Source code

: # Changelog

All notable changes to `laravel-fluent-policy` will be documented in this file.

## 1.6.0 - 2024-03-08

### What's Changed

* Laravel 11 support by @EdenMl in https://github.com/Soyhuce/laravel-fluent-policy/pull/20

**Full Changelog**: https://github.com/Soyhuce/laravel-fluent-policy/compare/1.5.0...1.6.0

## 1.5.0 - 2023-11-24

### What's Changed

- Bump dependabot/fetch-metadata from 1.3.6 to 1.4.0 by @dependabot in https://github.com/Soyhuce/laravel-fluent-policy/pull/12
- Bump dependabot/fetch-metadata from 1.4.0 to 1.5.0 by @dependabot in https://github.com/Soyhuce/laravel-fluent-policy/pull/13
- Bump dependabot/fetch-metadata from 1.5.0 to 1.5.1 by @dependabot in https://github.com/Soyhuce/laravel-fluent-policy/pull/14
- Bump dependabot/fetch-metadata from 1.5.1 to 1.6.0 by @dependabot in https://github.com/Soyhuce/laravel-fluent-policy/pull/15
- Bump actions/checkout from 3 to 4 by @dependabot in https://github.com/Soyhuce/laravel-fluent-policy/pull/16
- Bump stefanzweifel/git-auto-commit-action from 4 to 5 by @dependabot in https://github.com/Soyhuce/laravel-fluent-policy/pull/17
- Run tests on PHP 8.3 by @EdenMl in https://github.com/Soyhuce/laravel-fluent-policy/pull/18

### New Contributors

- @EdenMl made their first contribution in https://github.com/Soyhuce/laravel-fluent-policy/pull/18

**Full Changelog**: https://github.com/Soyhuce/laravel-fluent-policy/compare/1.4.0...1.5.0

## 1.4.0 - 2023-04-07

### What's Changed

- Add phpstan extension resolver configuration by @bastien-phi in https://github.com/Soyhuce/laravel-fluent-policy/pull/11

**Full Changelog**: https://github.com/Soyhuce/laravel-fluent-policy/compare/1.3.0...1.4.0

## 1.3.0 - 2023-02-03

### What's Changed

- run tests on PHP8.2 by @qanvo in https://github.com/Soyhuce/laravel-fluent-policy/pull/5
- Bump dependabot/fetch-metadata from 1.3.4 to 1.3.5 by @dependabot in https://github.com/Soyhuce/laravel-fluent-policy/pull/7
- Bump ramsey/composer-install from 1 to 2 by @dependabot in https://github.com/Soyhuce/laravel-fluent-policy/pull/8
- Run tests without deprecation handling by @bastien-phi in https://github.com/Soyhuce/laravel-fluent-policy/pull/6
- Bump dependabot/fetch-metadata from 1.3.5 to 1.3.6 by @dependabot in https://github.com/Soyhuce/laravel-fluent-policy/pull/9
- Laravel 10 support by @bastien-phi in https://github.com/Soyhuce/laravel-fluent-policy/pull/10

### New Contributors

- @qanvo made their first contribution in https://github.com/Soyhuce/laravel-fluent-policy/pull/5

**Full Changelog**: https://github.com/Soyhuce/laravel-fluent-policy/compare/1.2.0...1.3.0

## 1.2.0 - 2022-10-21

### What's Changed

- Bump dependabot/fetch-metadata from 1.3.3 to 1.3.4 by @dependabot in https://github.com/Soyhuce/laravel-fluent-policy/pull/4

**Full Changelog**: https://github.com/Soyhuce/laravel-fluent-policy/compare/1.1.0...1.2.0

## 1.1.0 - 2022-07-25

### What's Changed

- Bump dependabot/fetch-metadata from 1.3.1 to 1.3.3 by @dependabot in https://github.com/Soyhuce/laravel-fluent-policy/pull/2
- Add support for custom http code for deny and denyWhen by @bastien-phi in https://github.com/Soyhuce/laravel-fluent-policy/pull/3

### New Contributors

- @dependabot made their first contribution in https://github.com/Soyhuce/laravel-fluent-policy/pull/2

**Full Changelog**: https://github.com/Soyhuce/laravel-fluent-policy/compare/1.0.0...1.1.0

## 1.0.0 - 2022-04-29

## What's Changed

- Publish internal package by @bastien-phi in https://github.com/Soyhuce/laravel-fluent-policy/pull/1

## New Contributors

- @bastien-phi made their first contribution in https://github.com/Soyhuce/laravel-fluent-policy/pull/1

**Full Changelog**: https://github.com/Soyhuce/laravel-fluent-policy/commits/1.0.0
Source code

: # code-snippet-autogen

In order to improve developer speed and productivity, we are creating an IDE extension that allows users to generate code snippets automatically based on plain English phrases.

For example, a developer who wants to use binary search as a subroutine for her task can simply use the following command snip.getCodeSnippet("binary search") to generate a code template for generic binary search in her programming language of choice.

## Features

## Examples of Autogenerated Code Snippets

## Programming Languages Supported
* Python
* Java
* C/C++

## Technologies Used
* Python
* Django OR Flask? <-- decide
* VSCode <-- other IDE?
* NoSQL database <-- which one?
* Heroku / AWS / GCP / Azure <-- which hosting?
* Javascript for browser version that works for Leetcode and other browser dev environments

==================================================

**YOUR TASK**: Using the material above, report each line where "first" occurs.

**YOUR SOLUTION**:
- @EdenMl made their first contribution in https://github.com/Soyhuce/laravel-fluent-policy/pull/18
- @qanvo made their first contribution in https://github.com/Soyhuce/laravel-fluent-policy/pull/5
- @dependabot made their first contribution in https://github.com/Soyhuce/laravel-fluent-policy/pull/2
- @bastien-phi made their first contribution in https://github.com/Soyhuce/laravel-fluent-policy/pull/1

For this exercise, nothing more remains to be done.